The no-action letters are available at:

For example, MiFID II will, among other things, prohibit certain money managers from receiving “inducements” from a third party in connection with providing any investment or ancillary service to a client. The term “inducements” includes a money manager’s receipt of research from a broker-dealer. Thus, under MiFID II, money managers must either pay for research out of their own pockets or agree with clients to have research costs paid by clients through research payment accounts (RPAs) funded either by a specific research charge to the client or out of dealing commissions, provided that the research element of the commission is priced separately from the execution element (i.e., “unbundled”). U.S. broker-dealers, however, are not permitted to receive “hard dollars” without invoking the “special compensation” clause that would require them to become investment advisers” pursuant to Investment Advisers Act Section 202(a)(11)(C).

Through the no-action letters, the SEC staff has offered a path to market participants to comply with the research requirements of MiFID II in a manner that is consistent with the U.S. federal securities laws.

In sum, subject to various terms and conditions, (1) broker-dealers may receive research payments from money managers in hard dollars or from advisory clients’ research payment accounts; (2) money managers may continue to aggregate orders for mutual funds and other clients; and (3) money managers may continue to rely on an existing safe harbor when paying broker-dealers for research and brokerage.

SEC staff will monitor the impact of MiFID II’s research provisions on broker-dealers (including any changes to their business models), investors, and the quantity and quality of research.
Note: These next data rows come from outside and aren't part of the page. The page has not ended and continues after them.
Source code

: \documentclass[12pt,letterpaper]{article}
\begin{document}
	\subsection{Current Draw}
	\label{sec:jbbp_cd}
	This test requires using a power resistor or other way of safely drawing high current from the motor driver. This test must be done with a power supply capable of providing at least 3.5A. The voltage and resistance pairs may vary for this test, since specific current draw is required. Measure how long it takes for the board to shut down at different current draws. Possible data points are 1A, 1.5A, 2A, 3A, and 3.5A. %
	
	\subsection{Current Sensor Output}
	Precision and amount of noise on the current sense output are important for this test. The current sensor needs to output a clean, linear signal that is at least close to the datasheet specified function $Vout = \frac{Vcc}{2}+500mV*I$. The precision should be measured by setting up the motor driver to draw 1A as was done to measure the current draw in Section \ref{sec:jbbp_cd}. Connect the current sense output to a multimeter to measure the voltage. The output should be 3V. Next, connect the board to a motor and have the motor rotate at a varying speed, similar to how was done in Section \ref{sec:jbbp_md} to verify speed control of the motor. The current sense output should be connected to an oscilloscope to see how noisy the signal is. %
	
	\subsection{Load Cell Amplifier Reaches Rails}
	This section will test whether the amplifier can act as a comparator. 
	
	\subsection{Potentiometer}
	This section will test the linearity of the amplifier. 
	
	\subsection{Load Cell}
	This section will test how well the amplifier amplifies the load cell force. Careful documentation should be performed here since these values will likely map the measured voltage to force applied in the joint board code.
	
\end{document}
To facilitate the staff’s monitoring, SEC staff has encouraged members of the public to make their views known on these matters.

The SEC issued a Press Release, available at https://www.sec.gov/news/press-release/2017-200-0, which provides the Fact Sheet below.

Seward & Kissel will continue to monitor any developments regarding regulatory treatment of U.S. regulated activities as market participants engage in efforts to comply with the MiFID II. If you have any questions regarding virtual currency or other issues in connection with virtual or cryptocurrencies, please contact one of the attorneys listed below or your Seward & Kissel contact attorney.

FACT SHEET

Division of Investment Management No-Action Relief

  • The Division of Investment Management provided temporary relief for thirty (30) months from MiFID II’s implementation date under the Investment Advisers Act of 1940 (“Advisers Act”) to permit a broker-dealer to receive payments in hard dollars or through MiFID-governed research payment accounts from MiFID-affected clients without being considered an investment adviser. In connection with this temporary relief, the staff will continue to monitor and assess the impact of MiFID II’s requirements on the research marketplace and affected participants in order to ascertain whether more tailored or different action, including rulemaking, is necessary and appropriate in the public interest.
  • The Division of Investment Management also provided relief under the Investment Company Act of 1940 and the Advisers Act to permit investment advisers to continue to aggregate client orders for purchases and sales of securities, where some clients may pay different amounts for research because of MiFID II requirements, but all clients will continue to receive the same average price for the security and execution costs. This relief provides clarity and consistency to investment advisers by permitting the continued aggregation of orders while addressing the differing arrangements regarding the payment for research that will be required by MiFID II.

Division of Trading and Markets No-Action Relief

  • The Exchange Act Section 28(e) safe harbor addresses the manner in which a money manager can use client commissions to purchase “brokerage and research services” without breaching its fiduciary duty. In the U.S., money managers often use client commission arrangements to obtain brokerage and research services from a broker-dealer, using a single, “bundled” commission that is separated after execution to pay for order execution and research.
  • Under MiFID II, money managers may make payments to an executing broker-dealer out of client assets for research alongside payments for order execution, and the executing broker-dealer must transmit the payments for research into research payment accounts (“RPAs”).

The Division of Trading and Markets provided relief to allow money managers to operate within the safe harbor if the money manager makes payments for research to an executing broker-dealer out of client assets alongside payments for execution through the use of an RPA that conforms to the requirements for RPAs in MiFID II, and the executing broker-dealer is legally obligated to pay for the research, provided that all other applicable conditions of Section 28(e) are met.